Students of Brigitte Kowanz show their artworks: They deal with borders and the longing for togetherness.
Young artists are presenting their works in the Congress Centre with some of them also exhibiting in the middle of the village of Alpbach. The students come from the class at the University for Applied Arts Vienna led by Brigitte Kowanz, who is currently providing one of Austria’s two contributions to the Biennale.
In Alpbach, the artists are tackling questions of Europe and social issues. Marie Reichel, for example, has attached a giant snorkel with two copper mouthpieces to one of the staircases of the Congress Centre, and set up a red tête-à-tête sofa next to the terrace. Reichel’s third object is set of three 1.4-metre tall prints next to the reception. The triptych is intended as a reminder of the feeling of togetherness and privacy amid the bustle of the forum.
Film of the ancient myth of Europa
Anna Zilahi has set up loudspeakers at various locations in Alpbach, for example the bus stop. Loud breathing noises are intended to remind us of all those who are disadvantaged and can’t take part in events such as the Forum. An installation in front of the Congress Centre – a closed loop of bent sheet steel – provokes thoughts of fences and gateways. Artist Thomas Hitchcock wants to pose questions of belonging and group-formation.

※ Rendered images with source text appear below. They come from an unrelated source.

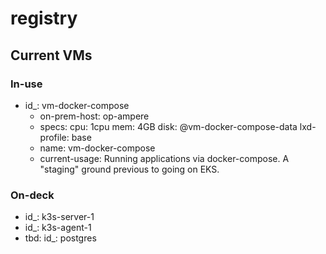 # registry

## Current VMs

### In-use

- id_: vm-docker-compose
    - on-prem-host: op-ampere
    - specs:
        cpu: 1cpu
        mem: 4GB
        disk: @vm-docker-compose-data
        lxd-profile: base
    - name: vm-docker-compose
    - current-usage: Running applications via docker-compose. A "staging"
      ground previous to going on EKS.

### On-deck

- id_: k3s-server-1
- id_: k3s-agent-1
- tbd: id_: postgres
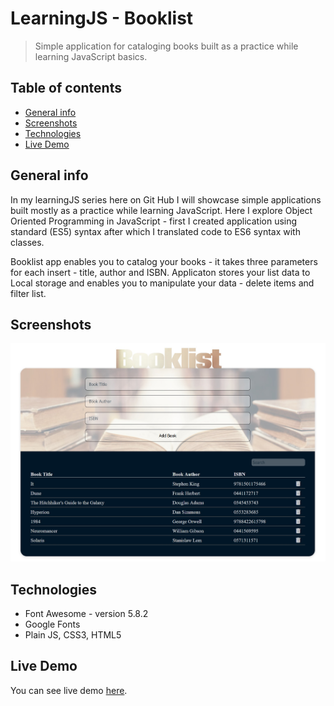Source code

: # LearningJS - Booklist
> Simple application for cataloging books built as a practice while learning JavaScript basics.

## Table of contents
* [General info](#general-info)
* [Screenshots](#screenshots)
* [Technologies](#technologies)
* [Live Demo](#live-demo)

## General info
In my learningJS series here on Git Hub I will showcase simple applications built mostly as a practice while learning JavaScript. Here I explore Object Oriented Programming in JavaScript - first I created application using standard (ES5) syntax after which I translated code to ES6 syntax with classes. 

Booklist app enables you to catalog your books - it takes three parameters for each insert - title, author and ISBN. Applicaton stores your list data to Local storage and enables you to manipulate your data - delete items and filter list.


## Screenshots
![Example screenshot](images/screenshot.jpg)

## Technologies
* Font Awesome - version 5.8.2
* Google Fonts
* Plain JS, CSS3, HTML5

## Live Demo
You can see live demo [here](https://dbilanoski.github.io/learningJS_booklist).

In Brigitte Kowanz’s “Transmedial Art” class at the University of Applied Arts, the boundaries between installation, painting, sculpture, video and text are blurred. The students Diana Barbosa Gil and Anna-Sofie Lugmeier have produced the film “Cyborg Europa”, in which they deal with the mythical figure of Europa, the phenomenon of cyborgs and parallels to the continent’s political search for identity.